START RECORDS FOR THIS EXERCISE

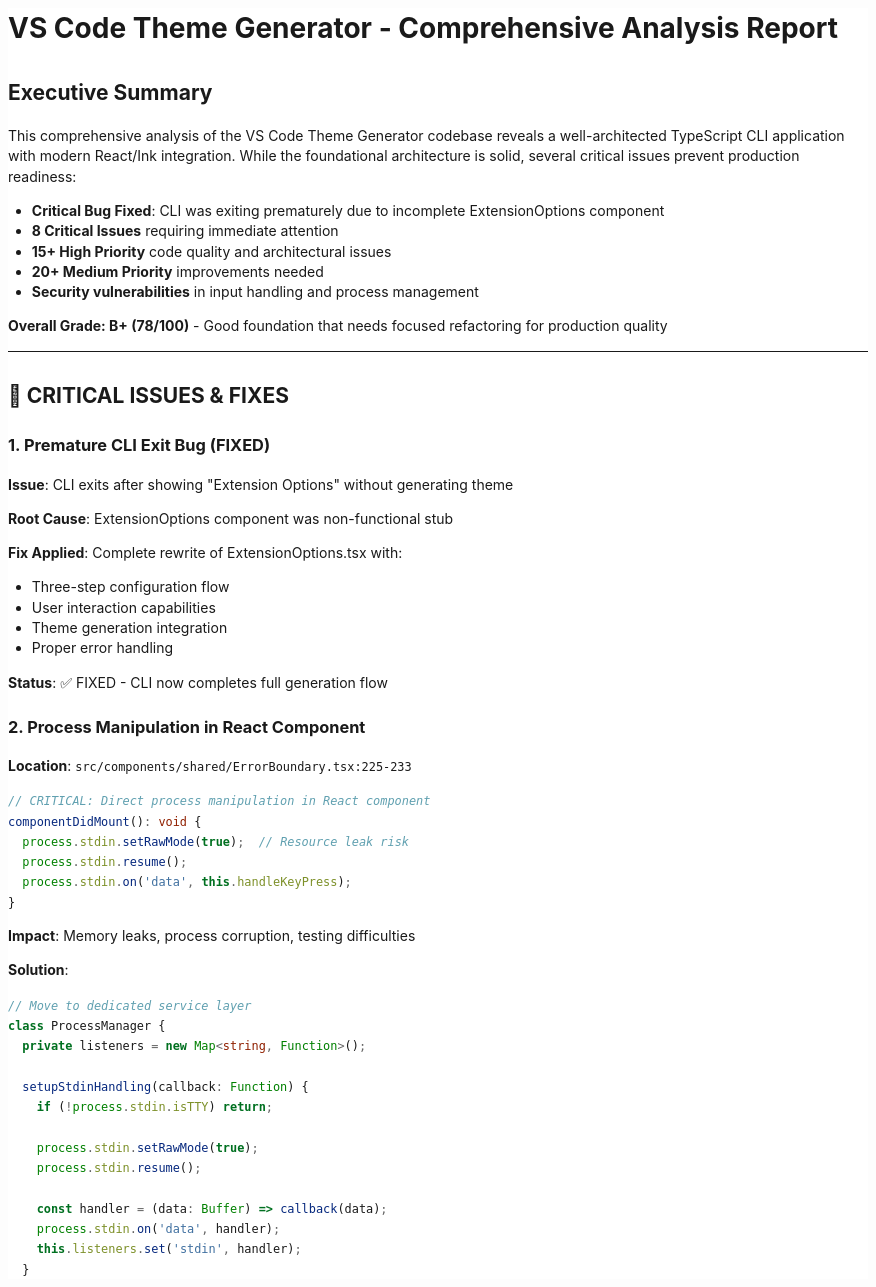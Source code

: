 # VS Code Theme Generator - Comprehensive Analysis Report

## Executive Summary

This comprehensive analysis of the VS Code Theme Generator codebase reveals a well-architected TypeScript CLI application with modern React/Ink integration. While the foundational architecture is solid, several critical issues prevent production readiness:

- **Critical Bug Fixed**: CLI was exiting prematurely due to incomplete ExtensionOptions component
- **8 Critical Issues** requiring immediate attention
- **15+ High Priority** code quality and architectural issues  
- **20+ Medium Priority** improvements needed
- **Security vulnerabilities** in input handling and process management

**Overall Grade: B+ (78/100)** - Good foundation that needs focused refactoring for production quality

---

## 🚨 CRITICAL ISSUES & FIXES

### 1. Premature CLI Exit Bug (FIXED)

**Issue**: CLI exits after showing "Extension Options" without generating theme

**Root Cause**: ExtensionOptions component was non-functional stub

**Fix Applied**: Complete rewrite of ExtensionOptions.tsx with:
- Three-step configuration flow
- User interaction capabilities  
- Theme generation integration
- Proper error handling

**Status**: ✅ FIXED - CLI now completes full generation flow

### 2. Process Manipulation in React Component

**Location**: `src/components/shared/ErrorBoundary.tsx:225-233`

```typescript
// CRITICAL: Direct process manipulation in React component
componentDidMount(): void {
  process.stdin.setRawMode(true);  // Resource leak risk
  process.stdin.resume();
  process.stdin.on('data', this.handleKeyPress);
}
```

**Impact**: Memory leaks, process corruption, testing difficulties

**Solution**:
```typescript
// Move to dedicated service layer
class ProcessManager {
  private listeners = new Map<string, Function>();
  
  setupStdinHandling(callback: Function) {
    if (!process.stdin.isTTY) return;
    
    process.stdin.setRawMode(true);
    process.stdin.resume();
    
    const handler = (data: Buffer) => callback(data);
    process.stdin.on('data', handler);
    this.listeners.set('stdin', handler);
  }
```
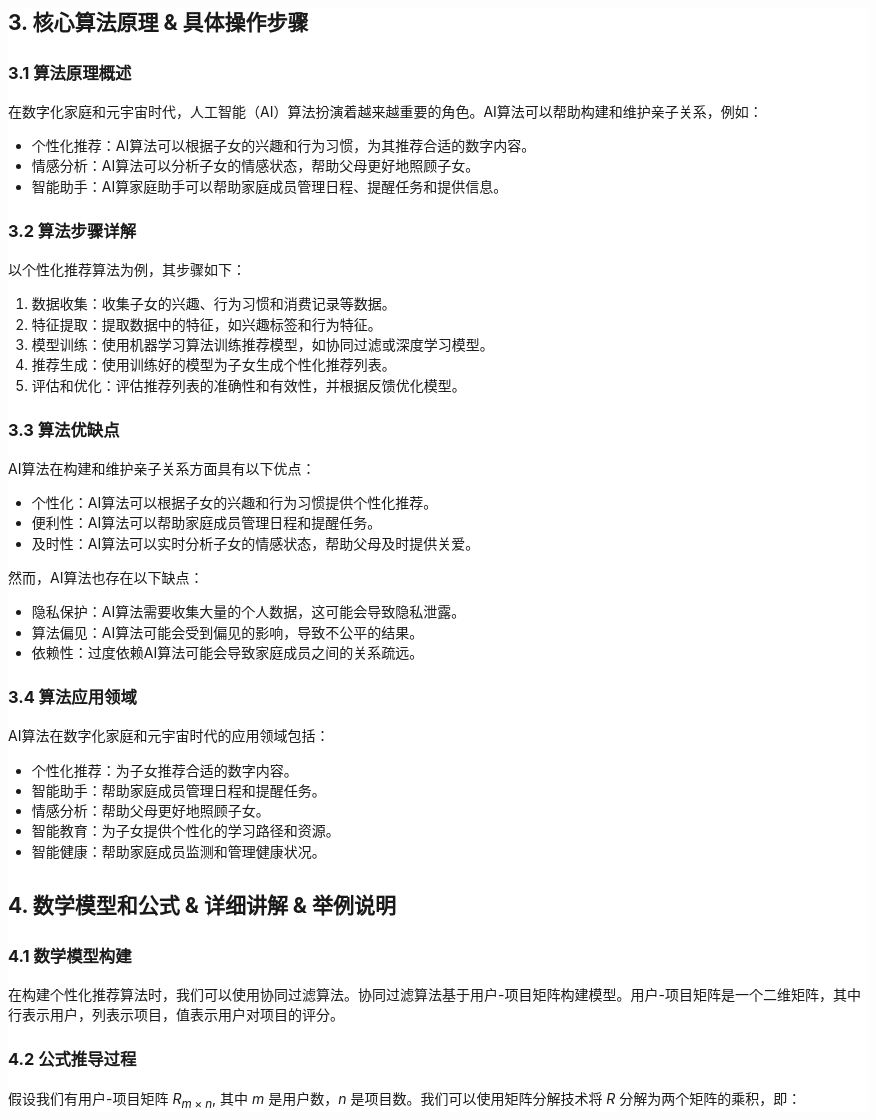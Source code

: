 ## 3. 核心算法原理 & 具体操作步骤

### 3.1 算法原理概述

在数字化家庭和元宇宙时代，人工智能（AI）算法扮演着越来越重要的角色。AI算法可以帮助构建和维护亲子关系，例如：

- 个性化推荐：AI算法可以根据子女的兴趣和行为习惯，为其推荐合适的数字内容。
- 情感分析：AI算法可以分析子女的情感状态，帮助父母更好地照顾子女。
- 智能助手：AI算家庭助手可以帮助家庭成员管理日程、提醒任务和提供信息。

### 3.2 算法步骤详解

以个性化推荐算法为例，其步骤如下：

1. 数据收集：收集子女的兴趣、行为习惯和消费记录等数据。
2. 特征提取：提取数据中的特征，如兴趣标签和行为特征。
3. 模型训练：使用机器学习算法训练推荐模型，如协同过滤或深度学习模型。
4. 推荐生成：使用训练好的模型为子女生成个性化推荐列表。
5. 评估和优化：评估推荐列表的准确性和有效性，并根据反馈优化模型。

### 3.3 算法优缺点

AI算法在构建和维护亲子关系方面具有以下优点：

- 个性化：AI算法可以根据子女的兴趣和行为习惯提供个性化推荐。
- 便利性：AI算法可以帮助家庭成员管理日程和提醒任务。
- 及时性：AI算法可以实时分析子女的情感状态，帮助父母及时提供关爱。

然而，AI算法也存在以下缺点：

- 隐私保护：AI算法需要收集大量的个人数据，这可能会导致隐私泄露。
- 算法偏见：AI算法可能会受到偏见的影响，导致不公平的结果。
- 依赖性：过度依赖AI算法可能会导致家庭成员之间的关系疏远。

### 3.4 算法应用领域

AI算法在数字化家庭和元宇宙时代的应用领域包括：

- 个性化推荐：为子女推荐合适的数字内容。
- 智能助手：帮助家庭成员管理日程和提醒任务。
- 情感分析：帮助父母更好地照顾子女。
- 智能教育：为子女提供个性化的学习路径和资源。
- 智能健康：帮助家庭成员监测和管理健康状况。

## 4. 数学模型和公式 & 详细讲解 & 举例说明

### 4.1 数学模型构建

在构建个性化推荐算法时，我们可以使用协同过滤算法。协同过滤算法基于用户-项目矩阵构建模型。用户-项目矩阵是一个二维矩阵，其中行表示用户，列表示项目，值表示用户对项目的评分。

### 4.2 公式推导过程

假设我们有用户-项目矩阵 $R_{m \times n}$, 其中 $m$ 是用户数，$n$ 是项目数。我们可以使用矩阵分解技术将 $R$ 分解为两个矩阵的乘积，即：
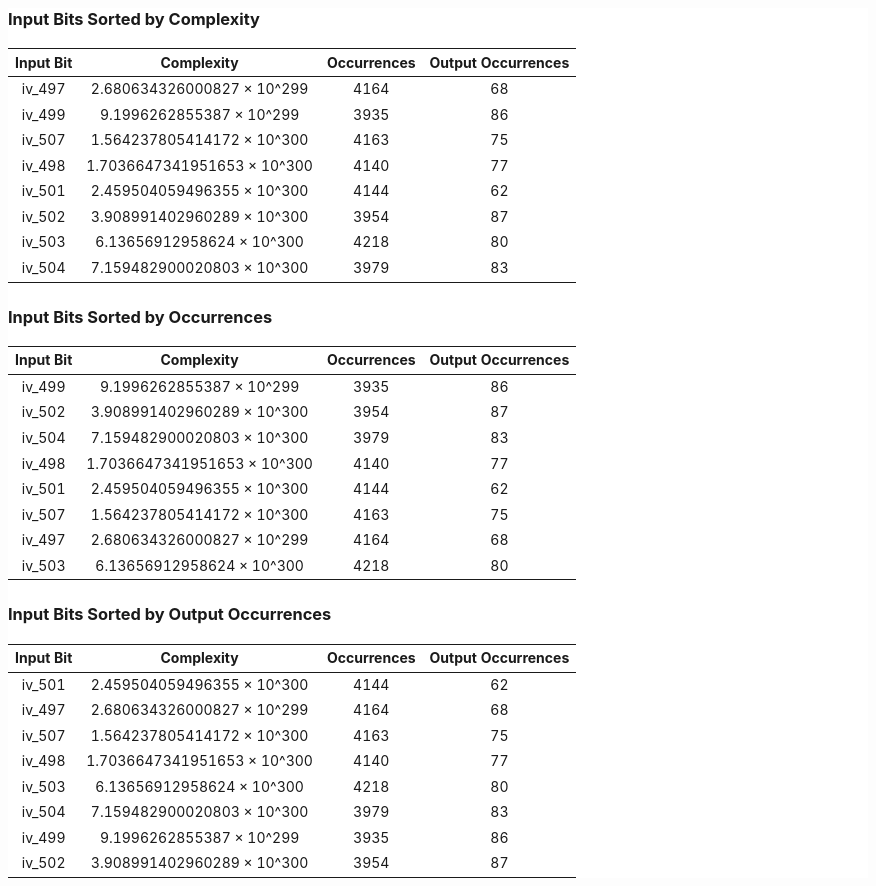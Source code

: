 ### Input Bits Sorted by Complexity

| Input Bit | Complexity | Occurrences | Output Occurrences |
|:---------:|:----------:|:-----------:|:------------------:|
| iv_497 | 2.680634326000827 × 10^299 | 4164 | 68 |
| iv_499 | 9.1996262855387 × 10^299 | 3935 | 86 |
| iv_507 | 1.564237805414172 × 10^300 | 4163 | 75 |
| iv_498 | 1.7036647341951653 × 10^300 | 4140 | 77 |
| iv_501 | 2.459504059496355 × 10^300 | 4144 | 62 |
| iv_502 | 3.908991402960289 × 10^300 | 3954 | 87 |
| iv_503 | 6.13656912958624 × 10^300 | 4218 | 80 |
| iv_504 | 7.159482900020803 × 10^300 | 3979 | 83 |

### Input Bits Sorted by Occurrences

| Input Bit | Complexity | Occurrences | Output Occurrences |
|:---------:|:----------:|:-----------:|:------------------:|
| iv_499 | 9.1996262855387 × 10^299 | 3935 | 86 |
| iv_502 | 3.908991402960289 × 10^300 | 3954 | 87 |
| iv_504 | 7.159482900020803 × 10^300 | 3979 | 83 |
| iv_498 | 1.7036647341951653 × 10^300 | 4140 | 77 |
| iv_501 | 2.459504059496355 × 10^300 | 4144 | 62 |
| iv_507 | 1.564237805414172 × 10^300 | 4163 | 75 |
| iv_497 | 2.680634326000827 × 10^299 | 4164 | 68 |
| iv_503 | 6.13656912958624 × 10^300 | 4218 | 80 |

### Input Bits Sorted by Output Occurrences

| Input Bit | Complexity | Occurrences | Output Occurrences |
|:---------:|:----------:|:-----------:|:------------------:|
| iv_501 | 2.459504059496355 × 10^300 | 4144 | 62 |
| iv_497 | 2.680634326000827 × 10^299 | 4164 | 68 |
| iv_507 | 1.564237805414172 × 10^300 | 4163 | 75 |
| iv_498 | 1.7036647341951653 × 10^300 | 4140 | 77 |
| iv_503 | 6.13656912958624 × 10^300 | 4218 | 80 |
| iv_504 | 7.159482900020803 × 10^300 | 3979 | 83 |
| iv_499 | 9.1996262855387 × 10^299 | 3935 | 86 |
| iv_502 | 3.908991402960289 × 10^300 | 3954 | 87 |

END RECORDS FOR THIS EXERCISE

# [THE PROBLEM]
Please copy every line of the data that carries the string "情感分析".

# [SOLUTION FOR THIS EXERCISE]
- 情感分析：AI算法可以分析子女的情感状态，帮助父母更好地照顾子女。
- 情感分析：帮助父母更好地照顾子女。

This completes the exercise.